The Chief Commissioner concluded, “We urge the government never to shut out the Human Rights Commission from playing the constitutional role placed upon it by Parliament.”
The Human Rights Commission Commission earlier recommended that the purpose clause of the COVID-19 Public Health Response Bill (Section 4 of the current Act) be amended to state that a purpose of the legislation is to ensure that the public health response to COVID-19 is one that is “…consistent with New Zealand’s domestic and international human rights obligations and commitments and consistent with the Crown’s duties under Te Tiriti o Waitangi.” This suggestion was earlier rejected by the government. This type of purposive clause is used in other legislation that involves the balancing and limiting of rights.

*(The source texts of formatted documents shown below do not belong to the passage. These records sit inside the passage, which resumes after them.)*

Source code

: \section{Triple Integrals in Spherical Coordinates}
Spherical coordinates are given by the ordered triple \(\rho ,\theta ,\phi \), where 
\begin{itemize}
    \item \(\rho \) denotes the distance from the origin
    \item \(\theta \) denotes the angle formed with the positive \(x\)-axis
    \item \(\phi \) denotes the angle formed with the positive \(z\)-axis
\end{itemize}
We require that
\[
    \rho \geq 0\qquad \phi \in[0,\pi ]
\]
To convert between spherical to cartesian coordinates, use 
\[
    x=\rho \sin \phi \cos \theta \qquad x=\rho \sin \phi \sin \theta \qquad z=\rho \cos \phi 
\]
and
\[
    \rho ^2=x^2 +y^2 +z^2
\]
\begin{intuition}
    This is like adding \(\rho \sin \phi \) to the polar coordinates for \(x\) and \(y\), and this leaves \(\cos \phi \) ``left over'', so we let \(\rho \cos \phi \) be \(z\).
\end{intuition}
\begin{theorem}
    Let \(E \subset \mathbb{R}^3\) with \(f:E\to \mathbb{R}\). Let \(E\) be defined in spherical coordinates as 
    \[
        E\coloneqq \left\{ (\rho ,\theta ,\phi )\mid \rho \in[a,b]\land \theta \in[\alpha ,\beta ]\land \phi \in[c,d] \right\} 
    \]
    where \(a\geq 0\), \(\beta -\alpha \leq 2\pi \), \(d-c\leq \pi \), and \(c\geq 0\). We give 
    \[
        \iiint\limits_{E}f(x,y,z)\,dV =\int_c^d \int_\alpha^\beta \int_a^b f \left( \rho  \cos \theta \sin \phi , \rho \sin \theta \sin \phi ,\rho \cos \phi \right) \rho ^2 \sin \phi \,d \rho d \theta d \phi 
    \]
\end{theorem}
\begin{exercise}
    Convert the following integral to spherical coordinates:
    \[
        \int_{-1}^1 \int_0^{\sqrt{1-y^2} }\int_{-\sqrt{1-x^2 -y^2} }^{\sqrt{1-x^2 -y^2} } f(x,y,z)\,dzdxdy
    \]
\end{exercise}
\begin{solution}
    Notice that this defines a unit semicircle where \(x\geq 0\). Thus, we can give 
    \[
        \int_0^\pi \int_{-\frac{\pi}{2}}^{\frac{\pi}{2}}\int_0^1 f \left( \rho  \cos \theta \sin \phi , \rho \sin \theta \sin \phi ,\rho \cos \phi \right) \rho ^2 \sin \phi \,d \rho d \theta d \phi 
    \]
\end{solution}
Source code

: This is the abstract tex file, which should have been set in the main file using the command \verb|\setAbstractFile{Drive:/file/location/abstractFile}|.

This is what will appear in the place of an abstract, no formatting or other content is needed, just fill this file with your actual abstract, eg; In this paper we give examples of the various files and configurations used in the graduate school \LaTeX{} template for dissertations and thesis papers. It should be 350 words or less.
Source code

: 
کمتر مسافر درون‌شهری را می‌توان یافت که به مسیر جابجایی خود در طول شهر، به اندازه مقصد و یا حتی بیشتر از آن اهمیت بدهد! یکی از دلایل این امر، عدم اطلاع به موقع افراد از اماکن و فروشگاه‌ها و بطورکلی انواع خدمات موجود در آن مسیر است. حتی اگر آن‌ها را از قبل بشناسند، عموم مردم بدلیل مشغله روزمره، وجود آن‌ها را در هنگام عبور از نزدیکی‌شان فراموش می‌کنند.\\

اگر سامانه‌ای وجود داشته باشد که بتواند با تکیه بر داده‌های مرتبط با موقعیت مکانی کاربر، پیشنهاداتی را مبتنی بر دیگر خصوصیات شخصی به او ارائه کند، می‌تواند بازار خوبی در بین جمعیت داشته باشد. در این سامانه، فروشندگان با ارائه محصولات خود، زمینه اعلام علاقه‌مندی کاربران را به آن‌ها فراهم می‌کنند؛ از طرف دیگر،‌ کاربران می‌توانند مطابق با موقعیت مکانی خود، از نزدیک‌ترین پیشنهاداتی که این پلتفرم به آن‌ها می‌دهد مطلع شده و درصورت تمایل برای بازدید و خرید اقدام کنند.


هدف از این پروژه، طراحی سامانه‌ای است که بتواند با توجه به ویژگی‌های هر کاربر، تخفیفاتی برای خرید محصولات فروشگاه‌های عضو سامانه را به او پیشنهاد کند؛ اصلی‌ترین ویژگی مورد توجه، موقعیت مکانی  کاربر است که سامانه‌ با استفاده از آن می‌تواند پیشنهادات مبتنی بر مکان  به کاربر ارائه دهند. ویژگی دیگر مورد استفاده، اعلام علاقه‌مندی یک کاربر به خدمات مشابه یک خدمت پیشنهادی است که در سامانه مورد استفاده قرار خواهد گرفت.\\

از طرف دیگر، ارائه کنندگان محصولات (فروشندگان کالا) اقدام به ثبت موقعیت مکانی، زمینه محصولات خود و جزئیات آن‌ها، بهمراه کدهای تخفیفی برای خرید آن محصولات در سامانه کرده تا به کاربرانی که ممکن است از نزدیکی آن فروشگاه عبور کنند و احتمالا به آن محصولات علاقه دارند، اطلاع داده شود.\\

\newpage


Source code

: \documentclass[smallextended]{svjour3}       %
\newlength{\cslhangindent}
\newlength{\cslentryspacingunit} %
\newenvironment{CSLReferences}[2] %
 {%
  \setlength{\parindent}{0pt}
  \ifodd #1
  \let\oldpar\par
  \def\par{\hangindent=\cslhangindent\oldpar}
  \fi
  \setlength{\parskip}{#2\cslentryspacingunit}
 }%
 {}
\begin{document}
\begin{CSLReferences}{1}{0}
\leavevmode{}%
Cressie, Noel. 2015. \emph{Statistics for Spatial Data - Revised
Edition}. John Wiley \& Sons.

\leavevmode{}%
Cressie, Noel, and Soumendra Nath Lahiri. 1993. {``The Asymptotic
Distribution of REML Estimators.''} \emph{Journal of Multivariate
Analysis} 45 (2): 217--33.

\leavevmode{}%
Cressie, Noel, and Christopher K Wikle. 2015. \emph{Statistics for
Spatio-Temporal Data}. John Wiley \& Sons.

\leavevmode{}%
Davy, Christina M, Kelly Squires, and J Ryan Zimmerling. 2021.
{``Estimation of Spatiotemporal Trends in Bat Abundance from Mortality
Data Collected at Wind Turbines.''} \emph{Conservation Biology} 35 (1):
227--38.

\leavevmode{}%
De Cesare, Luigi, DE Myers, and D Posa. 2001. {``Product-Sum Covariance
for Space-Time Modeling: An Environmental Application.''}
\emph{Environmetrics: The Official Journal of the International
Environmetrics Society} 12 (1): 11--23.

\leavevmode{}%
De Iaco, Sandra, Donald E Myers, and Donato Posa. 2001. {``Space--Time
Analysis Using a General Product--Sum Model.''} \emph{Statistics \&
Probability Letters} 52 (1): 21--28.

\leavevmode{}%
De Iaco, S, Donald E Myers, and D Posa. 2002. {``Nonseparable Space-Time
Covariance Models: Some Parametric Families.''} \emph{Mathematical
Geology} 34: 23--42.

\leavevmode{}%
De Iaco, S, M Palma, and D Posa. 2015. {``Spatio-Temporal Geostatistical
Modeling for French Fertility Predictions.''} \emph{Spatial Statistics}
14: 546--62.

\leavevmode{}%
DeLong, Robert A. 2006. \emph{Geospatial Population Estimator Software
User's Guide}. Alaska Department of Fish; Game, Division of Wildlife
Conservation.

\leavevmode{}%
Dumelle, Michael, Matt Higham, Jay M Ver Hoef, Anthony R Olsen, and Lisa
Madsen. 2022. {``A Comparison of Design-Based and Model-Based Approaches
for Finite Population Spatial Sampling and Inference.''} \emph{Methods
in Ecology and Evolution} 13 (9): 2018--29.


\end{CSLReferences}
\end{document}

Further, in its urgent comments made on the Bill, the Commission recommended that the repeal clause in the Bill be altered to limit it duration to the minimum necessary to achieve the implementation of its public health objectives and that it be subject to regular, periodic review by select committee. The Commission was pleased that, during its urgent passage through Parliament, the repeal clause in the Act was amended in line with that recommendation.